How To Use Idea Extraction To Create Bestsellers

Most writers have the desire to write bestsellers. It’s a highly reasonable desire. After all, it’s about reaping maximum returns from our efforts.

But only a few projects attain bestseller status.

In this article, I’ll share an approach known as idea extraction, that could help increase the odds of creating bestsellers.  It’s an approach that’s being used to build many successful businesses. And, writing is a business. At least, that’s how serious professionals approach it.

Idea extraction is logical and substantial than the usual ‘’just follow your passion’’ advice. It’s an approach that has its roots in a deep understanding of marketing. So, let’s get started by exploring the concept of idea extraction. We’ll look at how it can be applied to a hypothetical writing project.

What’s Idea Extraction?

Idea extraction is about extracting ideas, which begs the question of what ideas and from where? When employing idea extraction, we are driven, not by our likes, but by the market’s needs and wants. As such, the ideas are extracted from our target market.

For a project to attain bestseller status, it presupposes that it is being sold a lot, right? But, to be sold a lot, implies that the market needs or likes it and that they’re buying it. So, the market is the ultimate judge.

Idea extraction is about conducting in-depth primary research directly from the target market before embarking on a writing project. So, it’s different from the notion of just assuming that an idea is good and going ahead to write about it. (This is the root of many failures). As you know, what we like may not resonate with the market.

Idea extraction is a highly effective approach because all successful businesses are built on a few core ideas that resonate with their target market.

What are the steps involved in idea extraction?

They include:

  1. Choose a lucrative target market (if it’s not lucrative, you can’t make money from it)
  2. Choose a good sample of people and companies to survey
  3. Conduct the survey
  4. Focus on the pain points identified
  5. Confirm from the market if they’d be willing to pay for solutions to the key problems identified
  6. Ask them about current solutions they use and the shortcomings of such solutions (the goal is to ensure you offer better solutions)
  7. Ensure that the process is documented so that you can easily refer to it as a guide
  8. Thank the respondents for their contributions
  9. Let them know you’d be getting in touch when your offer is ready
  10. Use analytics (so that you can gauge the success of the project)

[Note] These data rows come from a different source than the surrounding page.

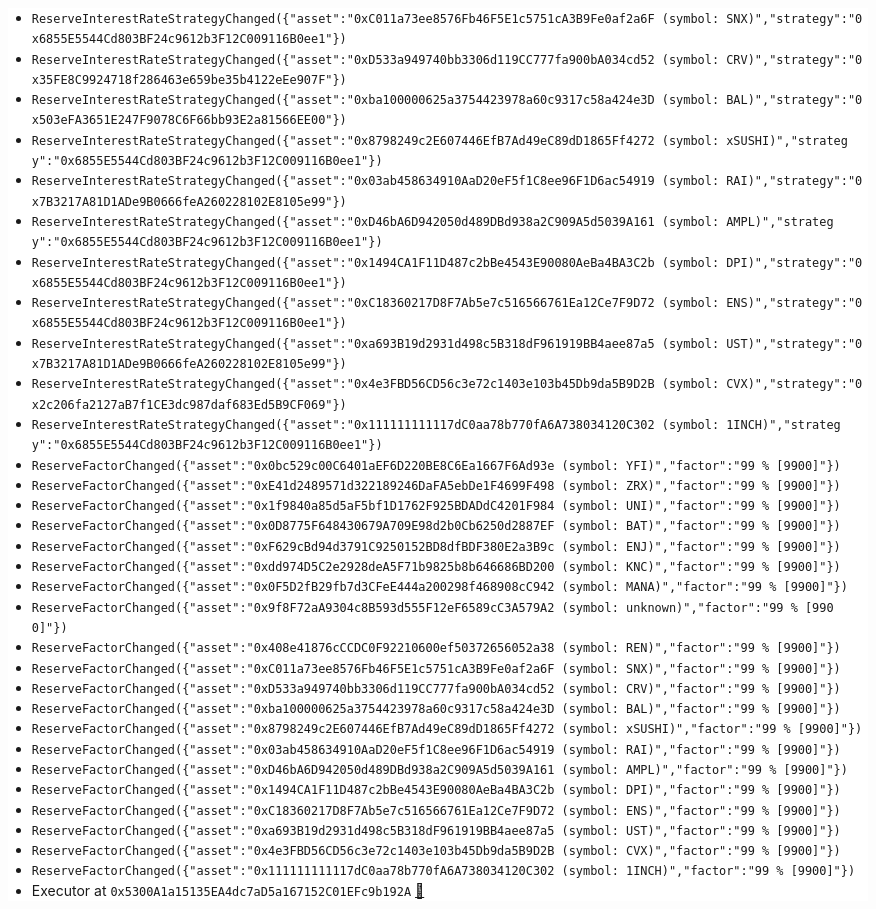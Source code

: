   - `ReserveInterestRateStrategyChanged({"asset":"0xC011a73ee8576Fb46F5E1c5751cA3B9Fe0af2a6F (symbol: SNX)","strategy":"0x6855E5544Cd803BF24c9612b3F12C009116B0ee1"})`
  - `ReserveInterestRateStrategyChanged({"asset":"0xD533a949740bb3306d119CC777fa900bA034cd52 (symbol: CRV)","strategy":"0x35FE8C9924718f286463e659be35b4122eEe907F"})`
  - `ReserveInterestRateStrategyChanged({"asset":"0xba100000625a3754423978a60c9317c58a424e3D (symbol: BAL)","strategy":"0x503eFA3651E247F9078C6F66bb93E2a81566EE00"})`
  - `ReserveInterestRateStrategyChanged({"asset":"0x8798249c2E607446EfB7Ad49eC89dD1865Ff4272 (symbol: xSUSHI)","strategy":"0x6855E5544Cd803BF24c9612b3F12C009116B0ee1"})`
  - `ReserveInterestRateStrategyChanged({"asset":"0x03ab458634910AaD20eF5f1C8ee96F1D6ac54919 (symbol: RAI)","strategy":"0x7B3217A81D1ADe9B0666feA260228102E8105e99"})`
  - `ReserveInterestRateStrategyChanged({"asset":"0xD46bA6D942050d489DBd938a2C909A5d5039A161 (symbol: AMPL)","strategy":"0x6855E5544Cd803BF24c9612b3F12C009116B0ee1"})`
  - `ReserveInterestRateStrategyChanged({"asset":"0x1494CA1F11D487c2bBe4543E90080AeBa4BA3C2b (symbol: DPI)","strategy":"0x6855E5544Cd803BF24c9612b3F12C009116B0ee1"})`
  - `ReserveInterestRateStrategyChanged({"asset":"0xC18360217D8F7Ab5e7c516566761Ea12Ce7F9D72 (symbol: ENS)","strategy":"0x6855E5544Cd803BF24c9612b3F12C009116B0ee1"})`
  - `ReserveInterestRateStrategyChanged({"asset":"0xa693B19d2931d498c5B318dF961919BB4aee87a5 (symbol: UST)","strategy":"0x7B3217A81D1ADe9B0666feA260228102E8105e99"})`
  - `ReserveInterestRateStrategyChanged({"asset":"0x4e3FBD56CD56c3e72c1403e103b45Db9da5B9D2B (symbol: CVX)","strategy":"0x2c206fa2127aB7f1CE3dc987daf683Ed5B9CF069"})`
  - `ReserveInterestRateStrategyChanged({"asset":"0x111111111117dC0aa78b770fA6A738034120C302 (symbol: 1INCH)","strategy":"0x6855E5544Cd803BF24c9612b3F12C009116B0ee1"})`
  - `ReserveFactorChanged({"asset":"0x0bc529c00C6401aEF6D220BE8C6Ea1667F6Ad93e (symbol: YFI)","factor":"99 % [9900]"})`
  - `ReserveFactorChanged({"asset":"0xE41d2489571d322189246DaFA5ebDe1F4699F498 (symbol: ZRX)","factor":"99 % [9900]"})`
  - `ReserveFactorChanged({"asset":"0x1f9840a85d5aF5bf1D1762F925BDADdC4201F984 (symbol: UNI)","factor":"99 % [9900]"})`
  - `ReserveFactorChanged({"asset":"0x0D8775F648430679A709E98d2b0Cb6250d2887EF (symbol: BAT)","factor":"99 % [9900]"})`
  - `ReserveFactorChanged({"asset":"0xF629cBd94d3791C9250152BD8dfBDF380E2a3B9c (symbol: ENJ)","factor":"99 % [9900]"})`
  - `ReserveFactorChanged({"asset":"0xdd974D5C2e2928deA5F71b9825b8b646686BD200 (symbol: KNC)","factor":"99 % [9900]"})`
  - `ReserveFactorChanged({"asset":"0x0F5D2fB29fb7d3CFeE444a200298f468908cC942 (symbol: MANA)","factor":"99 % [9900]"})`
  - `ReserveFactorChanged({"asset":"0x9f8F72aA9304c8B593d555F12eF6589cC3A579A2 (symbol: unknown)","factor":"99 % [9900]"})`
  - `ReserveFactorChanged({"asset":"0x408e41876cCCDC0F92210600ef50372656052a38 (symbol: REN)","factor":"99 % [9900]"})`
  - `ReserveFactorChanged({"asset":"0xC011a73ee8576Fb46F5E1c5751cA3B9Fe0af2a6F (symbol: SNX)","factor":"99 % [9900]"})`
  - `ReserveFactorChanged({"asset":"0xD533a949740bb3306d119CC777fa900bA034cd52 (symbol: CRV)","factor":"99 % [9900]"})`
  - `ReserveFactorChanged({"asset":"0xba100000625a3754423978a60c9317c58a424e3D (symbol: BAL)","factor":"99 % [9900]"})`
  - `ReserveFactorChanged({"asset":"0x8798249c2E607446EfB7Ad49eC89dD1865Ff4272 (symbol: xSUSHI)","factor":"99 % [9900]"})`
  - `ReserveFactorChanged({"asset":"0x03ab458634910AaD20eF5f1C8ee96F1D6ac54919 (symbol: RAI)","factor":"99 % [9900]"})`
  - `ReserveFactorChanged({"asset":"0xD46bA6D942050d489DBd938a2C909A5d5039A161 (symbol: AMPL)","factor":"99 % [9900]"})`
  - `ReserveFactorChanged({"asset":"0x1494CA1F11D487c2bBe4543E90080AeBa4BA3C2b (symbol: DPI)","factor":"99 % [9900]"})`
  - `ReserveFactorChanged({"asset":"0xC18360217D8F7Ab5e7c516566761Ea12Ce7F9D72 (symbol: ENS)","factor":"99 % [9900]"})`
  - `ReserveFactorChanged({"asset":"0xa693B19d2931d498c5B318dF961919BB4aee87a5 (symbol: UST)","factor":"99 % [9900]"})`
  - `ReserveFactorChanged({"asset":"0x4e3FBD56CD56c3e72c1403e103b45Db9da5B9D2B (symbol: CVX)","factor":"99 % [9900]"})`
  - `ReserveFactorChanged({"asset":"0x111111111117dC0aa78b770fA6A738034120C302 (symbol: 1INCH)","factor":"99 % [9900]"})`
- Executor at `0x5300A1a15135EA4dc7aD5a167152C01EFc9b192A` [:ghost:](https://github.com/bgd-labs/aave-address-book  "AaveV2Ethereum.POOL_ADMIN")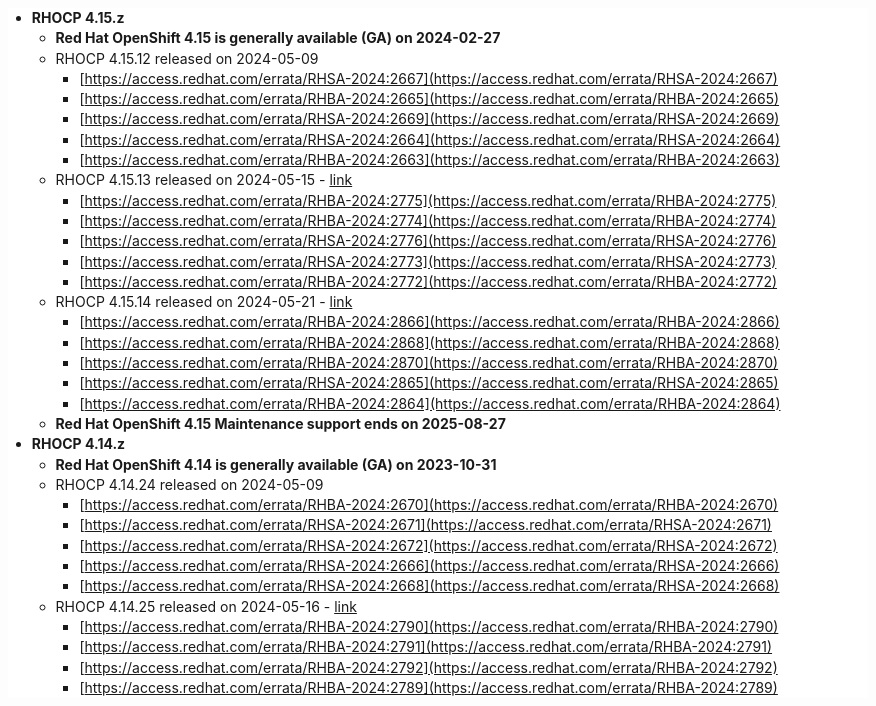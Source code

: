 - **RHOCP 4.15.z**
    - **Red Hat OpenShift 4.15 is generally available (GA) on 2024-02-27**
    - RHOCP 4.15.12 released on 2024-05-09
        - [https://access.redhat.com/errata/RHSA-2024:2667](https://access.redhat.com/errata/RHSA-2024:2667)
        - [https://access.redhat.com/errata/RHBA-2024:2665](https://access.redhat.com/errata/RHBA-2024:2665)
        - [https://access.redhat.com/errata/RHSA-2024:2669](https://access.redhat.com/errata/RHSA-2024:2669)
        - [https://access.redhat.com/errata/RHSA-2024:2664](https://access.redhat.com/errata/RHSA-2024:2664)
        - [https://access.redhat.com/errata/RHBA-2024:2663](https://access.redhat.com/errata/RHBA-2024:2663)
    - RHOCP 4.15.13 released on 2024-05-15 - [link](https://access.redhat.com/errata-search/?q=4.15.13&p=1&sort=portal_publication_date+desc&rows=10&portal_product=Red%5C+Hat%5C+OpenShift%5C+Container%5C+Platform)
        - [https://access.redhat.com/errata/RHBA-2024:2775](https://access.redhat.com/errata/RHBA-2024:2775)
        - [https://access.redhat.com/errata/RHBA-2024:2774](https://access.redhat.com/errata/RHBA-2024:2774)
        - [https://access.redhat.com/errata/RHSA-2024:2776](https://access.redhat.com/errata/RHSA-2024:2776)
        - [https://access.redhat.com/errata/RHSA-2024:2773](https://access.redhat.com/errata/RHSA-2024:2773)
        - [https://access.redhat.com/errata/RHBA-2024:2772](https://access.redhat.com/errata/RHBA-2024:2772)
    - RHOCP 4.15.14 released on 2024-05-21 - [link](https://access.redhat.com/errata-search/?q=4.15.14&p=1&sort=portal_publication_date+desc&rows=10&portal_product=Red%5C+Hat%5C+OpenShift%5C+Container%5C+Platform)
        - [https://access.redhat.com/errata/RHBA-2024:2866](https://access.redhat.com/errata/RHBA-2024:2866)
        - [https://access.redhat.com/errata/RHBA-2024:2868](https://access.redhat.com/errata/RHBA-2024:2868)
        - [https://access.redhat.com/errata/RHBA-2024:2870](https://access.redhat.com/errata/RHBA-2024:2870)
        - [https://access.redhat.com/errata/RHSA-2024:2865](https://access.redhat.com/errata/RHSA-2024:2865)
        - [https://access.redhat.com/errata/RHBA-2024:2864](https://access.redhat.com/errata/RHBA-2024:2864)
    - **Red Hat OpenShift 4.15 Maintenance support ends on 2025-08-27**
- **RHOCP 4.14.z**
    - **Red Hat OpenShift 4.14 is generally available (GA) on 2023-10-31**
    - RHOCP 4.14.24 released on 2024-05-09
        - [https://access.redhat.com/errata/RHBA-2024:2670](https://access.redhat.com/errata/RHBA-2024:2670)
        - [https://access.redhat.com/errata/RHSA-2024:2671](https://access.redhat.com/errata/RHSA-2024:2671)
        - [https://access.redhat.com/errata/RHSA-2024:2672](https://access.redhat.com/errata/RHSA-2024:2672)
        - [https://access.redhat.com/errata/RHSA-2024:2666](https://access.redhat.com/errata/RHSA-2024:2666)
        - [https://access.redhat.com/errata/RHSA-2024:2668](https://access.redhat.com/errata/RHSA-2024:2668)
    - RHOCP 4.14.25 released on 2024-05-16 - [link](https://access.redhat.com/errata-search/?q=4.14.25&p=1&sort=portal_publication_date+desc&rows=10&portal_product=Red%5C+Hat%5C+OpenShift%5C+Container%5C+Platform)
        - [https://access.redhat.com/errata/RHBA-2024:2790](https://access.redhat.com/errata/RHBA-2024:2790)
        - [https://access.redhat.com/errata/RHBA-2024:2791](https://access.redhat.com/errata/RHBA-2024:2791)
        - [https://access.redhat.com/errata/RHBA-2024:2792](https://access.redhat.com/errata/RHBA-2024:2792)
        - [https://access.redhat.com/errata/RHBA-2024:2789](https://access.redhat.com/errata/RHBA-2024:2789)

Now, let’s consider an example that illustrates what we’ve been exploring.

An Example of Idea Extraction

Let’s assume that you’re a keen observer of the impact of technology on business growth and have decided to write a book titled Cloud Computing Made Easy. Instead of simply writing it, you thought it’s better to employ idea extraction.

You could get started by carefully compiling a list of 50 companies that you know could benefit from cloud computing.

The next thing is to spend some time writing a list of not more than 20 questions related to the subject. You could then have a dedicated website where you’d upload these questions or simply use Google forms.

Then, you write a letter on the benefits of cloud computing — how it can help accelerate the growth of the companies and invite them to take your survey. You could include a short report (as a gift to respondents).

If it’s professionally executed, you will get a lot of people filing the survey.

The next step is to mine the ideas they’ve shared — to extract the key, recurring ideas. These ideas can form a part of the table of contents for your book. They may even help you revise the book’s title, and also help in the marketing copy for the book.

Now, you can start the second-phase: researching and writing the book. The book, if written well, will resonate, because it will speak to the concerns the companies have. Even companies who haven’t participated in the survey could benefit from the book because they’d feel as if it was written by an insider who knows what they need.

Conclusion

We have explored why idea extraction is a superior approach. We looked at what it means, the steps involved, and an example of how it can be used. The illustration can be adapted for many niches and verticals. You’re only limited by your imagination.